5 minutes with Chef Dave Martin of the Meatball Factory
We chatted with “Top Chef” alum Dave Martin, the man behind the dishes at the Meatball Factory, which opened yesterday in the East Village.
Why meatballs? I was brought into this project by the restaurant, and they already had the idea. I was totally interested but wanted to make sure I did my version of what a meatball is. They brought me on, and I was like, “Oh hey, I get to do my thing.”
A lot of people are already comparing the Meatball Factory to local fave the Meatball Shop. Thoughts? Meatball Shop is doing a great job, but it’s kind of like when the cupcake thing took off. No one invented the meatball. It’s another version. I’m not trying to compete. I don’t need to copy anybody.
What are Dave Martin’s meatballs like?

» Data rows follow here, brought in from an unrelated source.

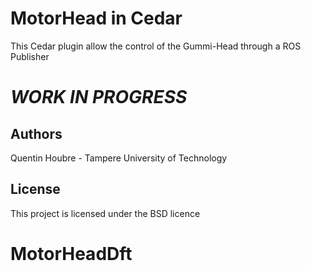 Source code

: # MotorHead in Cedar

This Cedar plugin allow the control of the Gummi-Head through a ROS Publisher

# *WORK IN PROGRESS*


## Authors

Quentin Houbre - Tampere University of Technology

## License

This project is licensed under the BSD licence

# MotorHeadDft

My vision is having wonderful different flavors and our own style with the sauces. I spent over 25 hours creating flavors. I’ve got meatballs that are dairy-free, gluten-free; none of these meatballs have the same construction. Like the Latin Stallion meatball — I use manchego and potato as my binder.
How about the ingredients? Every single sauce is from scratch. There are no garbage ingredients.
What’s the vibe of the restaurant like? I hope the vibe is just like what my friends experience when they come to my house [in Long Island City]. It’s industrial — kind of like a factory, and very comfortable. There’s a great price point. And there’s a real attention with our wine program — we have some kick-ass wines that other restaurants offer for $16 that we’re featuring for $11.
The Meatball Factory is located at 231 Second Ave., at 14th St. (212-260-8015). Meatball dishes range from $8-$9, while additional entrees (crackerbread pizzas, pastas, etc.) range from $11-$17.